Hoje, a maioria dos bancos gerencia esse risco direcionando essas linhas para as cooperativas e pela via das empresas de insumos que avalizam seus clientes PF e PJ (habilitados a tomar essas linhas). Com isso, os bancos conseguem cumprir suas metas e o recurso, mesmo que pela via indireta, acaba chegando ao produtor. Mas a cada dia, vai ficando mais complicada a situação. Até o repasse das linhas do BNDES para compra de máquinas e equipamentos não interessam mais aos bancos, em função do custo para cumprir as exigências do órgão, que exige um número de visitas ao longo da operação, dentre outros motivos.

Para desonerar a operação, a sugestão que surge é um sistema nacional de escrituração das operações de crédito de maneira a permitir ao sistema financeiro ter a governança e a transparência que existe no segmento de veículos, por exemplo, onde ninguém consegue vender um veículo já alienado.


Existe uma convergência de ideias, na direção de se criar algo melhor para uma gestão mais ordenada do crédito no agronegócio. Temos um modelo complexo e matricial, onde todos os agentes, tais como cooperativas, revendas, fornecedores de insumos, tradings etc podem financiar e originar títulos de crédito. Da mesma forma que temos o sistema financeiro mais regulado e, por conta disso, o mais confiável do planeta, isso não deveria ser diferente em outros segmentos da economia, desde que a regulação seja benéfica, e não simplesmente um arcabouço burocrático que impede a fluidez dos negócios.

Falo de auto regulação do mercado, proposta pelos próprios agentes. Nesse sentido, uma iniciativa que antecedeu à formação da Câmara do MAPA partiu da ABAG, com o subcomitê de Central de Registro. No campo prático, a BBM (Bolsa Brasileira de Mercadoria) lançou o que seria um embrião de uma central, que é o IAGRO, um núcleo de escrituração disponibilizado em web, que acabou se convertendo em um cadastro positivo para as empresas financiadoras que desejem reportar as suas operações.

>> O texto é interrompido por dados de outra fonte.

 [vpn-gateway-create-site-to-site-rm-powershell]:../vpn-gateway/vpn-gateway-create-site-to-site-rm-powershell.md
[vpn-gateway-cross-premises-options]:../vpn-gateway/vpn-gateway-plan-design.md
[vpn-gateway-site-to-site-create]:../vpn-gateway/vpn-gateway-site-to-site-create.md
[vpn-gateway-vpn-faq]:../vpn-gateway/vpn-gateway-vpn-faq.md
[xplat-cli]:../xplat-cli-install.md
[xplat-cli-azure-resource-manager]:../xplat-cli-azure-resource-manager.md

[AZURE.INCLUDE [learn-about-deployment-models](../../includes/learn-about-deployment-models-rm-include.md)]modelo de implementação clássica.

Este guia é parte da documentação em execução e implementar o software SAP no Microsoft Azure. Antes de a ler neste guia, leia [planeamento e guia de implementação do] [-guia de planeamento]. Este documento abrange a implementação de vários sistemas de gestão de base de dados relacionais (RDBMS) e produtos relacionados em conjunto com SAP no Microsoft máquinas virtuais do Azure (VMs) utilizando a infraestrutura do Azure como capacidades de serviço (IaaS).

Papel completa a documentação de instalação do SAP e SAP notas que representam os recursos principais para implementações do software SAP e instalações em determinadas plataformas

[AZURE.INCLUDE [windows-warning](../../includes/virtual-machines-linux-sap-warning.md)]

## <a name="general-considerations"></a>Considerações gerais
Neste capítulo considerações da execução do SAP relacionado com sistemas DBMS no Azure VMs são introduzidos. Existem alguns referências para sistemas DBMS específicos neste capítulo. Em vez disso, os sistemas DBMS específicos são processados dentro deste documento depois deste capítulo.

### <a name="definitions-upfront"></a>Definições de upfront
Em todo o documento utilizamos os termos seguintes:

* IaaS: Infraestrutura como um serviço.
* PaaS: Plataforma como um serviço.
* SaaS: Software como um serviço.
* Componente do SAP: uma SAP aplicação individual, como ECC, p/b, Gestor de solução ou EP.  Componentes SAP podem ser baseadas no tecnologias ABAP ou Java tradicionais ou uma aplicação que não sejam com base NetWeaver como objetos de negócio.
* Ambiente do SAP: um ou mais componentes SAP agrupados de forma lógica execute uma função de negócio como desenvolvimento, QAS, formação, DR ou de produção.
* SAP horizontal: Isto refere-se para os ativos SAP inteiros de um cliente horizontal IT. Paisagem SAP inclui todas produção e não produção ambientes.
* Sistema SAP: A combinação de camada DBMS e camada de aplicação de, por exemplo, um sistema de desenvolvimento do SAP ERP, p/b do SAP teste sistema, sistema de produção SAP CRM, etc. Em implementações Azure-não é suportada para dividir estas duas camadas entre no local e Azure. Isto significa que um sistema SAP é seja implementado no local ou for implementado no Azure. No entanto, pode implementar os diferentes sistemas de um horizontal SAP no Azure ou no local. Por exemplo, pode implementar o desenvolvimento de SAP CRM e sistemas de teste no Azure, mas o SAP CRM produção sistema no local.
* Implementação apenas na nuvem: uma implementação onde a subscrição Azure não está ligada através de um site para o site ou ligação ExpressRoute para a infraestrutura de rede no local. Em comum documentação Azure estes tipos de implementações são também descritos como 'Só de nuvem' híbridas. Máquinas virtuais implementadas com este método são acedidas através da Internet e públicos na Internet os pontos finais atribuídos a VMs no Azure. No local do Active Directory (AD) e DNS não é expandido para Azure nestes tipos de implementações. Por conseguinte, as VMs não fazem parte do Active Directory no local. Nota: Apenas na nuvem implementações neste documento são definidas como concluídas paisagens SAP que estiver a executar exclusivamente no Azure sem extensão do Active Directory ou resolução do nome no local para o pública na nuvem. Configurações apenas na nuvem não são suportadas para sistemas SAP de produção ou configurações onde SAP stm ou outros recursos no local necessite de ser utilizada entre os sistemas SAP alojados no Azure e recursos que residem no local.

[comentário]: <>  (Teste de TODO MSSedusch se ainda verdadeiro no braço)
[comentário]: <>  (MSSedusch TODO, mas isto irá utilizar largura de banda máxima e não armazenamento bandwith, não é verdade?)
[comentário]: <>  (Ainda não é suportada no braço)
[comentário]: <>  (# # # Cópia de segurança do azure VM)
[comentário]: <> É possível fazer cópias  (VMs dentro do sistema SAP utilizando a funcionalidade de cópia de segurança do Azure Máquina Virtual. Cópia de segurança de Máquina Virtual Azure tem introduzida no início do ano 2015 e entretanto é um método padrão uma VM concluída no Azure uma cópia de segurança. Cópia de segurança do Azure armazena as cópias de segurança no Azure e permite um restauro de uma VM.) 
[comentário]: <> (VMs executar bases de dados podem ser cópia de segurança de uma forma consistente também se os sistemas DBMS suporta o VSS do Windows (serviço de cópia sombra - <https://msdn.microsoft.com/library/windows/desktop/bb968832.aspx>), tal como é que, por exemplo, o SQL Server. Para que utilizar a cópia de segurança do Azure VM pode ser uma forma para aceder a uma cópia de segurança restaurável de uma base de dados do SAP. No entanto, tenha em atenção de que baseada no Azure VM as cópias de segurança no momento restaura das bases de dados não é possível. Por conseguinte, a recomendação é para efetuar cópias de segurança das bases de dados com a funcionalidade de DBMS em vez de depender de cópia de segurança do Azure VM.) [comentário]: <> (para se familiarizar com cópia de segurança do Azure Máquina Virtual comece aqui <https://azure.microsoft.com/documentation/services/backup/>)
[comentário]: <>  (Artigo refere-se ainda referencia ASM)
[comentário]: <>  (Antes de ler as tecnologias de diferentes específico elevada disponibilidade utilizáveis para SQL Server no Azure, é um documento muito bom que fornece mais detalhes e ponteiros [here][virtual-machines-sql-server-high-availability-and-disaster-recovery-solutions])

O tema é complexo e exige reflexão e participação de vários agentes do mercado, o que tem sido conduzido nos dois Fóruns da ABAG e do MAPA, mas o que fica claro é que o modelo atual não sustentaria mais 40% de crescimento da produção até 2020, como se espera. Nessa linha, é importante salientar que vamos ter uma enorme demanda por crédito na agricultura nos próximos anos, em função da crescente demanda asiática por grãos, fibras e tudo mais que pudermos fornecer. Uma central de registros reduziria a desconfiança e o distanciamento dos bancos na exposição ao “risco produtor”.

As entidades que representam os produtores podem eventualmente olhar tais propostas com desconfiança, da mesma forma que desconfiaram da Lei da CPR, que em 1993-94 era vista como prejudicial ao produtor rural. Hoje, em torno de 70% do crédito operado com os produtores rurais são lastreados em CPR. Se não fosse a CPR, bastante combatida na época, nossa agricultura seria 10?15% menor do que é hoje. Muitos produtores teriam deixado a atividade por falta de crédito. Foi a CPR que permitiu a expansão dos prazos nas vendas de insumos e ofereceu ao Banco do Brasil uma alternativa de garantir as linhas de custeio, haja vista que, em 1994, os produtores já não tinham mais garantias a oferecer, pois as terras, em sua maioria, estavam hipotecadas para o próprio BB.


Uma Central de Registro de títulos agrícolas, aliada ao cadastro nacional de produtores rurais (já em discussão entre MAPA e CNA) e um serviço de seguro rural mais abrangente, trariam, sem dúvida, os bancos para o mercado de financiamento direto ao produtor, como ocorre na maioria dos países de agricultura desenvolvida.